*** Begin section ***
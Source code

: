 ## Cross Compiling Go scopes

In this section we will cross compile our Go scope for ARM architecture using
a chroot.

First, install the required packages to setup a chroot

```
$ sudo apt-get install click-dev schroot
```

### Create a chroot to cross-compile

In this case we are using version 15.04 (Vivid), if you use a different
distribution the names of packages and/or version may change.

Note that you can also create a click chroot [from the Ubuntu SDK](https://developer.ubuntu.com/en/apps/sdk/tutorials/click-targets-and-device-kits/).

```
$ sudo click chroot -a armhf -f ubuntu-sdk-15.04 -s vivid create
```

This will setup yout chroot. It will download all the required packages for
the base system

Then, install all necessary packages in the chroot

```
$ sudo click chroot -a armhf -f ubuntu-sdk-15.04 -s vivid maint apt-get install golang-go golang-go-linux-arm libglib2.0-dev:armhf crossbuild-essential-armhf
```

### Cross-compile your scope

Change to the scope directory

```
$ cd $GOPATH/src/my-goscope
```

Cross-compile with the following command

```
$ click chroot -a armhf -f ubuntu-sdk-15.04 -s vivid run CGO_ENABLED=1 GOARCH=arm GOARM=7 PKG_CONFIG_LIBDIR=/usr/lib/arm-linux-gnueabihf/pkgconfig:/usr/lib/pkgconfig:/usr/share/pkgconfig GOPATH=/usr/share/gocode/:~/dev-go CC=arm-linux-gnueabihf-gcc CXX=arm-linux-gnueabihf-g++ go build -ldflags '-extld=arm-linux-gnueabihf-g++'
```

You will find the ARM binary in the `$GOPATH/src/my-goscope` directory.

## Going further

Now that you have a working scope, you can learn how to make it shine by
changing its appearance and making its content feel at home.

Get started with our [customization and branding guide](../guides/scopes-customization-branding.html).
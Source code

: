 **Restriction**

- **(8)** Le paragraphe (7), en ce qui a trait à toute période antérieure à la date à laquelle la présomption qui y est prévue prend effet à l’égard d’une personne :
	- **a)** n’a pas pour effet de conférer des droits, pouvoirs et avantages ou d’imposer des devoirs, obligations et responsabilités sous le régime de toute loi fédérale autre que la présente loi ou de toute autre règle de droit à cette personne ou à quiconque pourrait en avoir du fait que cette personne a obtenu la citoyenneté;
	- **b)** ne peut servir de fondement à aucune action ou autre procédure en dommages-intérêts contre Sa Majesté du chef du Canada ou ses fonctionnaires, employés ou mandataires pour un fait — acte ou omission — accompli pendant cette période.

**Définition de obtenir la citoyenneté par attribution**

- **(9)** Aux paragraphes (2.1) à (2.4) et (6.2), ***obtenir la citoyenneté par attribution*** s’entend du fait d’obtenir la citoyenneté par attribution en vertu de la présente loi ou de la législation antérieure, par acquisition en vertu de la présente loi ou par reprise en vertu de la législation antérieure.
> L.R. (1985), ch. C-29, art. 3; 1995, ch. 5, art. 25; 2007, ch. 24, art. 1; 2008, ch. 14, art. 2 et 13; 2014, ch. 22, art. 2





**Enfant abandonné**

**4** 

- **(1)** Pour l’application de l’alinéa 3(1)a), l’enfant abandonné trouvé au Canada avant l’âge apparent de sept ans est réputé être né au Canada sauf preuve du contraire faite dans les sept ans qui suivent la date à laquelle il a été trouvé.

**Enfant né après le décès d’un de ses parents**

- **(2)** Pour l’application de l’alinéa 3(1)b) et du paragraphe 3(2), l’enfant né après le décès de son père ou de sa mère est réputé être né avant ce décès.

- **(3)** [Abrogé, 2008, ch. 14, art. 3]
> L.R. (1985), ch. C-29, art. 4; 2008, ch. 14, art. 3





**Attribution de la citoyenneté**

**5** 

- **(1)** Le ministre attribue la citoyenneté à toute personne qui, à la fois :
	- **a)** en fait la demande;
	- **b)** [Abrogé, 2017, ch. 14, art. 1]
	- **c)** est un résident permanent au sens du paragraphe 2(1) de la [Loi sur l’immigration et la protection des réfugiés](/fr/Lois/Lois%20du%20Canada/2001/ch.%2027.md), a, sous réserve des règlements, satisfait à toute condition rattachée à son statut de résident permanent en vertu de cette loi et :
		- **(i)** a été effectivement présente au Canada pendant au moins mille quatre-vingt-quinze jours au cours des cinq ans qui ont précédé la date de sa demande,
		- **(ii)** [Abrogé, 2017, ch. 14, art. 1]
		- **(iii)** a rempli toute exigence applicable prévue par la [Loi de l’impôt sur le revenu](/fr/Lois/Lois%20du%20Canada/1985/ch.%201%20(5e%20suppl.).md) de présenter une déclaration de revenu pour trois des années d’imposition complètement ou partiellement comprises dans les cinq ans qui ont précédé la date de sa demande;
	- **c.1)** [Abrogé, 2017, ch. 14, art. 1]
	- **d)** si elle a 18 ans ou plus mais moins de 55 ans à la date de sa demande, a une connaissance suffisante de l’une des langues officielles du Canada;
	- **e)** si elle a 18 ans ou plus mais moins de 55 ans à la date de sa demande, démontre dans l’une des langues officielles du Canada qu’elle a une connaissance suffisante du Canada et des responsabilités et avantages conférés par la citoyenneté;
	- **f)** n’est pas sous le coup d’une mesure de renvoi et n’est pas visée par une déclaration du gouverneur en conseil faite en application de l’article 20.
*** End section ***
*DESCRIPTION OF THE TASK*: Repeat the material in full, exactly as it reads.

*TASK RESULT*:
Source code

: ## Cross Compiling Go scopes

In this section we will cross compile our Go scope for ARM architecture using
a chroot.

First, install the required packages to setup a chroot

```
$ sudo apt-get install click-dev schroot
```

### Create a chroot to cross-compile

In this case we are using version 15.04 (Vivid), if you use a different
distribution the names of packages and/or version may change.

Note that you can also create a click chroot [from the Ubuntu SDK](https://developer.ubuntu.com/en/apps/sdk/tutorials/click-targets-and-device-kits/).

```
$ sudo click chroot -a armhf -f ubuntu-sdk-15.04 -s vivid create
```

This will setup yout chroot. It will download all the required packages for
the base system

Then, install all necessary packages in the chroot

```
$ sudo click chroot -a armhf -f ubuntu-sdk-15.04 -s vivid maint apt-get install golang-go golang-go-linux-arm libglib2.0-dev:armhf crossbuild-essential-armhf
```

### Cross-compile your scope

Change to the scope directory

```
$ cd $GOPATH/src/my-goscope
```

Cross-compile with the following command

```
$ click chroot -a armhf -f ubuntu-sdk-15.04 -s vivid run CGO_ENABLED=1 GOARCH=arm GOARM=7 PKG_CONFIG_LIBDIR=/usr/lib/arm-linux-gnueabihf/pkgconfig:/usr/lib/pkgconfig:/usr/share/pkgconfig GOPATH=/usr/share/gocode/:~/dev-go CC=arm-linux-gnueabihf-gcc CXX=arm-linux-gnueabihf-g++ go build -ldflags '-extld=arm-linux-gnueabihf-g++'
```

You will find the ARM binary in the `$GOPATH/src/my-goscope` directory.

## Going further

Now that you have a working scope, you can learn how to make it shine by
changing its appearance and making its content feel at home.

Get started with our [customization and branding guide](../guides/scopes-customization-branding.html).
Source code

: **Restriction**

- **(8)** Le paragraphe (7), en ce qui a trait à toute période antérieure à la date à laquelle la présomption qui y est prévue prend effet à l’égard d’une personne :
	- **a)** n’a pas pour effet de conférer des droits, pouvoirs et avantages ou d’imposer des devoirs, obligations et responsabilités sous le régime de toute loi fédérale autre que la présente loi ou de toute autre règle de droit à cette personne ou à quiconque pourrait en avoir du fait que cette personne a obtenu la citoyenneté;
	- **b)** ne peut servir de fondement à aucune action ou autre procédure en dommages-intérêts contre Sa Majesté du chef du Canada ou ses fonctionnaires, employés ou mandataires pour un fait — acte ou omission — accompli pendant cette période.

**Définition de obtenir la citoyenneté par attribution**

- **(9)** Aux paragraphes (2.1) à (2.4) et (6.2), ***obtenir la citoyenneté par attribution*** s’entend du fait d’obtenir la citoyenneté par attribution en vertu de la présente loi ou de la législation antérieure, par acquisition en vertu de la présente loi ou par reprise en vertu de la législation antérieure.
> L.R. (1985), ch. C-29, art. 3; 1995, ch. 5, art. 25; 2007, ch. 24, art. 1; 2008, ch. 14, art. 2 et 13; 2014, ch. 22, art. 2





**Enfant abandonné**

**4** 

- **(1)** Pour l’application de l’alinéa 3(1)a), l’enfant abandonné trouvé au Canada avant l’âge apparent de sept ans est réputé être né au Canada sauf preuve du contraire faite dans les sept ans qui suivent la date à laquelle il a été trouvé.

**Enfant né après le décès d’un de ses parents**

- **(2)** Pour l’application de l’alinéa 3(1)b) et du paragraphe 3(2), l’enfant né après le décès de son père ou de sa mère est réputé être né avant ce décès.

- **(3)** [Abrogé, 2008, ch. 14, art. 3]
> L.R. (1985), ch. C-29, art. 4; 2008, ch. 14, art. 3





**Attribution de la citoyenneté**

**5** 

- **(1)** Le ministre attribue la citoyenneté à toute personne qui, à la fois :
	- **a)** en fait la demande;
	- **b)** [Abrogé, 2017, ch. 14, art. 1]
	- **c)** est un résident permanent au sens du paragraphe 2(1) de la [Loi sur l’immigration et la protection des réfugiés](/fr/Lois/Lois%20du%20Canada/2001/ch.%2027.md), a, sous réserve des règlements, satisfait à toute condition rattachée à son statut de résident permanent en vertu de cette loi et :
		- **(i)** a été effectivement présente au Canada pendant au moins mille quatre-vingt-quinze jours au cours des cinq ans qui ont précédé la date de sa demande,
		- **(ii)** [Abrogé, 2017, ch. 14, art. 1]
		- **(iii)** a rempli toute exigence applicable prévue par la [Loi de l’impôt sur le revenu](/fr/Lois/Lois%20du%20Canada/1985/ch.%201%20(5e%20suppl.).md) de présenter une déclaration de revenu pour trois des années d’imposition complètement ou partiellement comprises dans les cinq ans qui ont précédé la date de sa demande;
	- **c.1)** [Abrogé, 2017, ch. 14, art. 1]
	- **d)** si elle a 18 ans ou plus mais moins de 55 ans à la date de sa demande, a une connaissance suffisante de l’une des langues officielles du Canada;
	- **e)** si elle a 18 ans ou plus mais moins de 55 ans à la date de sa demande, démontre dans l’une des langues officielles du Canada qu’elle a une connaissance suffisante du Canada et des responsabilités et avantages conférés par la citoyenneté;
	- **f)** n’est pas sous le coup d’une mesure de renvoi et n’est pas visée par une déclaration du gouverneur en conseil faite en application de l’article 20.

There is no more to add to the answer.